Try it: Write only the number of lines in the entries that hold the string "voix".

[[ Dataset open ]]

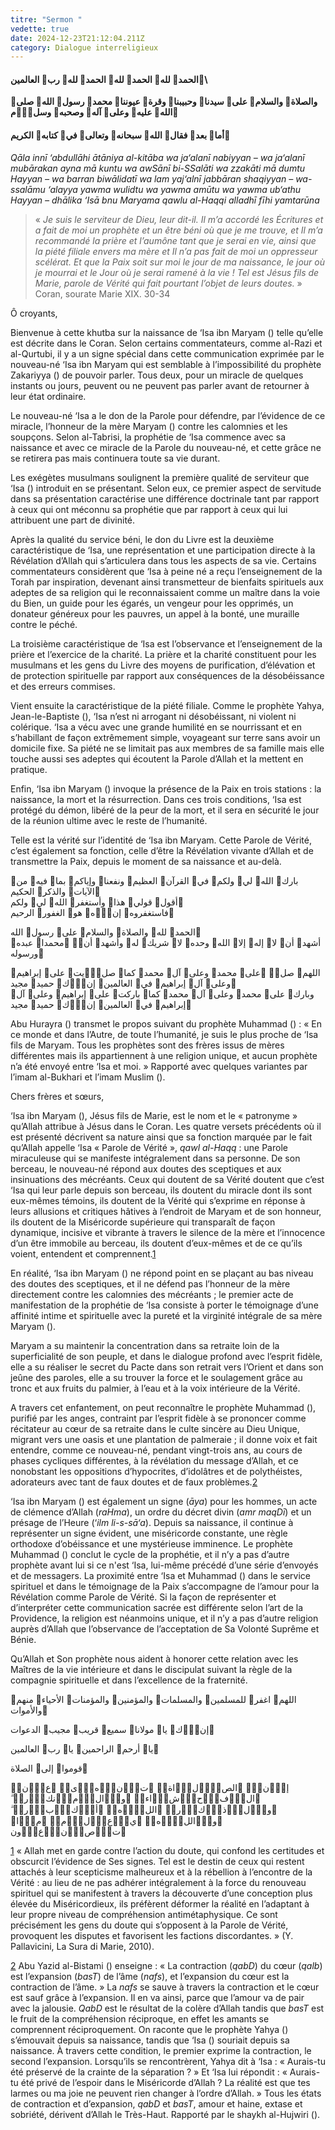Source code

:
 ```yaml
---
titre: "Sermon "
vedette: true
date: 2024-12-23T21:12:04.211Z
category: Dialogue interreligieux
---
```

#### **الحمد لله الحمد لله الحمد لله رب العالمين**\
**والصلاة والسلام على سيدنا وحبيبنا وقرة عيوننا محمد رسول الله صلى الله عليه وعلى آله وصحبه وسلّم**

#### **أما بعد فقال الله سبحانه وتعالى في كتابه الكريم**

*Qāla innī ‘abdullāhi ātāniya al-kitāba wa ja‘alanī nabiyyan*&nbsp;*–*&nbsp;*wa ja‘alanī mubārakan ayna mā kuntu wa awSānī bi-SSalāti wa zzakāti mā dumtu Hayyan*&nbsp;*–*&nbsp;*wa barran biwālidatī wa lam yaj‘alnī jabbāran shaqiyyan*&nbsp;*–*&nbsp;*wa-ssalāmu ‘alayya yawma wulidtu wa yawma amūtu wa yawma ub‘athu Hayyan*&nbsp;*–*&nbsp;*dhālika ‘Isā bnu Maryama qawlu al-Haqqi alladhī fīhi yamtarūna*

> «&nbsp;*Je suis le serviteur de Dieu, leur dit-il. Il m’a accordé les Écritures et a fait de moi un prophète et un être béni où que je me trouve, et Il m’a recommandé la prière et l’aumône tant que je serai en vie, ainsi que la piété filiale envers ma mère et Il n’a pas fait de moi un oppresseur scélérat. Et que la Paix soit sur moi le jour de ma naissance, le jour où je mourrai et le Jour où je serai ramené à la vie*&nbsp;*! Tel est Jésus fils de Marie, parole de Vérité qui fait pourtant l’objet de leurs doutes.*&nbsp;» Coran, sourate Marie XIX. 30-34

Ô croyants,

Bienvenue à cette khutba sur la naissance de ‘Isa ibn Maryam () telle qu’elle est décrite dans le Coran. Selon certains commentateurs, comme al-Razi et al-Qurtubi, il y a un signe spécial dans cette communication exprimée par le nouveau-né ‘Isa ibn Maryam qui est semblable à l’impossibilité du prophète Zakariyya () de pouvoir parler. Tous deux, pour un miracle de quelques instants ou jours, peuvent ou ne peuvent pas parler avant de retourner à leur état ordinaire.

Le nouveau-né ‘Isa a le don de la Parole pour défendre, par l’évidence de ce miracle, l’honneur de la mère Maryam () contre les calomnies et les soupçons. Selon al-Tabrisi, la prophétie de ‘Isa commence avec sa naissance et avec ce miracle de la Parole du nouveau-né, et cette grâce ne se retirera pas mais continuera toute sa vie durant.

Les exégètes musulmans soulignent la première qualité de serviteur que ‘Isa () introduit en se présentant. Selon eux, ce premier aspect de servitude dans sa présentation caractérise une différence doctrinale tant par rapport à ceux qui ont méconnu sa prophétie que par rapport à ceux qui lui attribuent une part de divinité.

Après la qualité du service béni, le don du Livre est la deuxième caractéristique de ‘Isa, une représentation et une participation directe à la Révélation d’Allah qui s’articulera dans tous les aspects de sa vie. Certains commentateurs considèrent que ‘Isa à peine né a reçu l’enseignement de la Torah par inspiration, devenant ainsi transmetteur de bienfaits spirituels aux adeptes de sa religion qui le reconnaissaient comme un maître dans la voie du Bien, un guide pour les égarés, un vengeur pour les opprimés, un donateur généreux pour les pauvres, un appel à la bonté, une muraille contre le péché.

La troisième caractéristique de ‘Isa est l’observance et l’enseignement de la prière et l’exercice de la charité. La prière et la charité constituent pour les musulmans et les gens du Livre des moyens de purification, d’élévation et de protection spirituelle par rapport aux conséquences de la désobéissance et des erreurs commises.

Vient ensuite la caractéristique de la piété filiale. Comme le prophète Yahya, Jean-le-Baptiste (), ‘Isa n’est ni arrogant ni désobéissant, ni violent ni colérique. ‘Isa a vécu avec une grande humilité en se nourrissant et en s’habillant de façon extrêmement simple, voyageant sur terre sans avoir un domicile fixe. Sa piété ne se limitait pas aux membres de sa famille mais elle touche aussi ses adeptes qui écoutent la Parole d’Allah et la mettent en pratique.

Enfin, ‘Isa ibn Maryam () invoque la présence de la Paix en trois stations&nbsp;: la naissance, la mort et la résurrection. Dans ces trois conditions, ‘Isa est protégé du démon, libéré de la peur de la mort, et il sera en sécurité le jour de la réunion ultime avec le reste de l’humanité.

Telle est la vérité sur l’identité de ‘Isa ibn Maryam. Cette Parole de Vérité, c’est également sa fonction, celle d’être la Révélation vivante d’Allah et de transmettre la Paix, depuis le moment de sa naissance et au-delà.

بارك الله لي ولكم في القرآن العظيم ونفعنا وإياكم بما فيه من الآيات والذكر الحكيم\
أقول قولي هذا وأستغفر الله لي ولكم\
فاستغفروه إنّه هو الغفور الرحيم

الحمد لله والصلاة والسلام على رسول الله\
أشهد أن لا إله إلا الله وحده لا شريك له وأشهد أنّ محمدا عبده ورسوله

اللهم صلّ على محمد وعلى آل محمد كما صلّيت على إبراهيم وعلى آل إبراهيم في العالمين إنّك حميد مجيد\
وبارك على محمد وعلى آل محمد كما باركت على إبراهيم وعلى آل إبراهيم في العالمين إنّك حميد مجيد

Abu Hurayra () transmet le propos suivant du prophète Muhammad ()&nbsp;: «&nbsp;En ce monde et dans l’Autre, de toute l’humanité, je suis le plus proche de ‘Isa fils de Maryam. Tous les prophètes sont des frères issus de mères différentes mais ils appartiennent à une religion unique, et aucun prophète n’a été envoyé entre ‘Isa et moi.&nbsp;» Rapporté avec quelques variantes par l’imam al-Bukhari et l’imam Muslim ().

Chers frères et sœurs,

‘Isa ibn Maryam (), Jésus fils de Marie, est le nom et le «&nbsp;patronyme&nbsp;» qu’Allah attribue à Jésus dans le Coran. Les quatre versets précédents où il est présenté décrivent sa nature ainsi que sa fonction marquée par le fait qu’Allah appelle ‘Isa «&nbsp;Parole de Vérité&nbsp;», *qawl al-Haqq*&nbsp;: une Parole miraculeuse qui se manifeste intégralement dans sa personne. De son berceau, le nouveau-né répond aux doutes des sceptiques et aux insinuations des mécréants. Ceux qui doutent de sa Vérité doutent que c’est ‘Isa qui leur parle depuis son berceau, ils doutent du miracle dont ils sont eux-mêmes témoins, ils doutent de la Vérité qui s’exprime en réponse à leurs allusions et critiques hâtives à l’endroit de Maryam et de son honneur, ils doutent de la Miséricorde supérieure qui transparaît de façon dynamique, incisive et vibrante à travers le silence de la mère et l’innocence d’un être immobile au berceau, ils doutent d’eux-mêmes et de ce qu’ils voient, entendent et comprennent.[1](#sdfootnote1sym)

En réalité, ‘Isa ibn Maryam () ne répond point en se plaçant au bas niveau des doutes des sceptiques, et il ne défend pas l’honneur de la mère directement contre les calomnies des mécréants&nbsp;; le premier acte de manifestation de la prophétie de ‘Isa consiste à porter le témoignage d’une affinité intime et spirituelle avec la pureté et la virginité intégrale de sa mère Maryam ().

Maryam a su maintenir la concentration dans sa retraite loin de la superficialité de son peuple, et dans le dialogue profond avec l’esprit fidèle, elle a su réaliser le secret du Pacte dans son retrait vers l’Orient et dans son jeûne des paroles, elle a su trouver la force et le soulagement grâce au tronc et aux fruits du palmier, à l’eau et à la voix intérieure de la Vérité.

A travers cet enfantement, on peut reconnaître le prophète Muhammad (), purifié par les anges, contraint par l’esprit fidèle à se prononcer comme récitateur au cœur de sa retraite dans le culte sincère au Dieu Unique, migrant vers une oasis et une plantation de palmeraie ; il donne voix et fait entendre, comme ce nouveau-né, pendant vingt-trois ans, au cours de phases cycliques différentes, à la révélation du message d’Allah, et ce nonobstant les oppositions d’hypocrites, d’idolâtres et de polythéistes, adorateurs avec tant de faux doutes et de faux problèmes.[2](#sdfootnote2sym)

‘Isa ibn Maryam () est également un signe (*āya*) pour les hommes, un acte de clémence d’Allah (*raHma*), un ordre du décret divin (*amr maqDī*) et un présage de l’Heure (‘*ilm li-s-sā‘a*). Depuis sa naissance, il continue à représenter un signe évident, une miséricorde constante, une règle orthodoxe d’obéissance et une mystérieuse imminence. Le prophète Muhammad () conclut le cycle de la prophétie, et il n’y a pas d’autre prophète avant lui si ce n'est ‘Isa, lui-même précédé d’une série d’envoyés et de messagers. La proximité entre ‘Isa et Muhammad () dans le service spirituel et dans le témoignage de la Paix s’accompagne de l’amour pour la Révélation comme Parole de Vérité. Si la façon de représenter et d’interpréter cette communication sacrée est différente selon l’art de la Providence, la religion est néanmoins unique, et il n’y a pas d’autre religion auprès d’Allah que l’observance de l’acceptation de Sa Volonté Suprême et Bénie.

Qu’Allah et Son prophète nous aident à honorer cette relation avec les Maîtres de la vie intérieure et dans le discipulat suivant la règle de la compagnie spirituelle et dans l’excellence de la fraternité.

اللهم اغفر للمسلمين والمسلمات والمؤمنين والمؤمنات الأحياء منهم والأموات

إنّك يا مولانا سميع قريب مجيب الدعوات

يا أرحم الراحمين يا رب العالمين

قوموا إلى الصلاة

إِنَّ الصَّلَاةَ تَنْهَىٰ عَنِ الْفَحْشَاءِ وَالْمُنكَرِ ۗ وَلَذِكْرُ اللَّهِ أَكْبَرُ ۗ وَاللَّهُ يَعْلَمُ مَا تَصْنَعُون

[1](#sdfootnote1anc) «&nbsp;Allah met en garde contre l’action du doute, qui confond les certitudes et obscurcit l’évidence de Ses signes. Tel est le destin de ceux qui restent attachés à leur scepticisme malheureux et à la rébellion à l’encontre de la Vérité&nbsp;: au lieu de ne pas adhérer intégralement à la force du renouveau spirituel qui se manifestent à travers la découverte d’une conception plus élevée du Miséricordieux, ils préfèrent déformer la réalité en l’adaptant à leur propre niveau de compréhension antimétaphysique. Ce sont précisément les gens du doute qui s’opposent à la Parole de Vérité, provoquent les disputes et favorisent les factions discordantes.&nbsp;» (Y. Pallavicini, La Sura di Marie, 2010).

[2](#sdfootnote2anc) Abu Yazid al-Bistami () enseigne&nbsp;: «&nbsp;La contraction (*qabD*) du cœur (*qalb*) est l’expansion (*basT*) de l’âme (*nafs*), et l’expansion du cœur est la contraction de l’âme.&nbsp;» La *nafs* se sauve à travers la contraction et le cœur est sauf grâce à l’expansion. Il en va ainsi, parce que l’amour va de pair avec la jalousie. *QabD* est le résultat de la colère d’Allah tandis que *basT* est le fruit de la compréhension réciproque, en effet les amants se comprennent réciproquement. On raconte que le prophète Yahya () s’émouvait depuis sa naissance, tandis que ‘Isa () souriait depuis sa naissance. À travers cette condition, le premier exprime la contraction, le second l’expansion. Lorsqu’ils se rencontrèrent, Yahya dit à ‘Isa&nbsp;: «&nbsp;Aurais-tu été préservé de la crainte de la séparation&nbsp;?&nbsp;» Et ‘Isa lui répondit&nbsp;: «&nbsp;Aurais-tu été privé de l’espoir dans le Miséricorde d’Allah ? La réalité est que tes larmes ou ma joie ne peuvent rien changer à l’ordre d’Allah.&nbsp;» Tous les états de contraction et d’expansion, *qabD* et *basT*, amour et haine, extase et sobriété, dérivent d’Allah le Très-Haut. Rapporté par le shaykh al-Hujwiri ().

[[ Dataset closed ]]

Problem solution: 2